In promising some stimulatory policy measures, questions as to whether China's debt burden will be manageable will not go away.
Paul Bloxham, HSBC's chief economist in Australia, agreed that if China's transition away from investment-led growth can be successful, that was a more sustainable source of demand for Australia. However, not everyone is convinced China will achieve what it sets out.
"I think the market still perceives risks in the China story - making a transition from an investment-led story to a consumer-led story is not easy. It's not going to be perfectly smooth," he said.
"It's that demand for services that's going to be Australia's growth driver. You only have to look at the tourism and the education numbers."
Tourist arrivals from China and Hong Kong rose to a record 1.3 million in the 12 months finishing   January, up 24 per cent, according to CommSec.

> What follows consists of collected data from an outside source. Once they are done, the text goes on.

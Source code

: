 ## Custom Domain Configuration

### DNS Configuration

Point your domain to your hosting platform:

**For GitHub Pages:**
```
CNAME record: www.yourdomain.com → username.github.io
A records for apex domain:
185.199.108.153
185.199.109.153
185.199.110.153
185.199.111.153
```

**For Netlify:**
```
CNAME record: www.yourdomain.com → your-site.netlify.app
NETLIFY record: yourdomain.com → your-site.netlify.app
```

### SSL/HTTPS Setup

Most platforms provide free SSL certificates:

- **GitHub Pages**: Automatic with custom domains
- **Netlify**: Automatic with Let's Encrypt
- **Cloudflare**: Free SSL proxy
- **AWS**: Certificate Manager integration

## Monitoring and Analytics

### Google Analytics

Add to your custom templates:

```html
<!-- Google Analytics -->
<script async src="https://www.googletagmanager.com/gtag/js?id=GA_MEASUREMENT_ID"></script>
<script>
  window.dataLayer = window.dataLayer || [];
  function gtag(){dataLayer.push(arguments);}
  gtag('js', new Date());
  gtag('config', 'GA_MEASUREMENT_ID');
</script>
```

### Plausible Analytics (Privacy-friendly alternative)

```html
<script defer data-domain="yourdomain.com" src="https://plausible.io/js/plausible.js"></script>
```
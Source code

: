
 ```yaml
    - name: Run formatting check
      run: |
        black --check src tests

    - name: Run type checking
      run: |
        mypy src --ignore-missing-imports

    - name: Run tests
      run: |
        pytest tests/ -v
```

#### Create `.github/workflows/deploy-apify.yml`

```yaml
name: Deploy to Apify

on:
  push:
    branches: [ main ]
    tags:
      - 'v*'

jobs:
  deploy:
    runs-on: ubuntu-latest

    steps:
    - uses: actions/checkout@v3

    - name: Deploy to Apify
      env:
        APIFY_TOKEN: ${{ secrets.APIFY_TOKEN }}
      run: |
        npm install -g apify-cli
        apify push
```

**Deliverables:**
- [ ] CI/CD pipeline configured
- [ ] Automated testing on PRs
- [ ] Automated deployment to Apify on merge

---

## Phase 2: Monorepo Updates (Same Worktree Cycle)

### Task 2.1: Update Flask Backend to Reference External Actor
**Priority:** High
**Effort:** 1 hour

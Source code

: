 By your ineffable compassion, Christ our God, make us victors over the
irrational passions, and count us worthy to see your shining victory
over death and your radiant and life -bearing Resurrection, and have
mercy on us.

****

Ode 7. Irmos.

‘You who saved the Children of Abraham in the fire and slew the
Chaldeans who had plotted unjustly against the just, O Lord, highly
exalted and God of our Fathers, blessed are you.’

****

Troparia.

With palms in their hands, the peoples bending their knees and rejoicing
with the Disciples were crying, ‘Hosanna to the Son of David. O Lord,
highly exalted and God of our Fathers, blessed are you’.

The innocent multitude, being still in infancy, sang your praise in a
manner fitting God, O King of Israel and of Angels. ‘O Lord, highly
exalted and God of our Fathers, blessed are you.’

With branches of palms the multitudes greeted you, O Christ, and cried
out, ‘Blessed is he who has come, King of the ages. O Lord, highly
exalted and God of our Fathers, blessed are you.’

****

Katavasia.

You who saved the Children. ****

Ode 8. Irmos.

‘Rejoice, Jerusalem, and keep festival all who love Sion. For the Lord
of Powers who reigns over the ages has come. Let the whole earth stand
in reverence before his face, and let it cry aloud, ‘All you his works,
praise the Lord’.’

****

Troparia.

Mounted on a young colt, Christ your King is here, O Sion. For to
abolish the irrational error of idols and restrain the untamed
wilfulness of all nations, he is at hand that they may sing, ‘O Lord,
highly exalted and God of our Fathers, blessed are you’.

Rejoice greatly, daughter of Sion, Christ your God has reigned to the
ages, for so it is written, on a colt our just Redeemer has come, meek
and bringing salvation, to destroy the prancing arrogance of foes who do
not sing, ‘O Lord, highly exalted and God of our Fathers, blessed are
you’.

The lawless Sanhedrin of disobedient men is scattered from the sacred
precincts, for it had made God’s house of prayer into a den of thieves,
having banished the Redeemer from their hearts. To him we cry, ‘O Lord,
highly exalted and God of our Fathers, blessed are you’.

Australian tourism, education and property have also been unwitting beneficiaries of corruption, which Beijing is seeking to eradicate.
Although China's official forecasts represent a slowdown, the compound effect means that in dollar terms China expanding at 6.5 per cent is adding as much to global gross domestic product, $US1 trillion, as it did in 2010 when it was growing faster, HSBC figures suggest.
"China's a whole lot bigger than it used to be," Mr Bloxham said.
He questioned whether Australia was doing enough to capitalise on this opportunity through fiscal policy.
"What ought we be doing? Well, building infrastructure, trying to make our tax system more efficient," the HSBC economist responded.
Prime Minister Malcolm Turnbull has urged businesses to try harder to make themselves attractive to China's consumers and investors.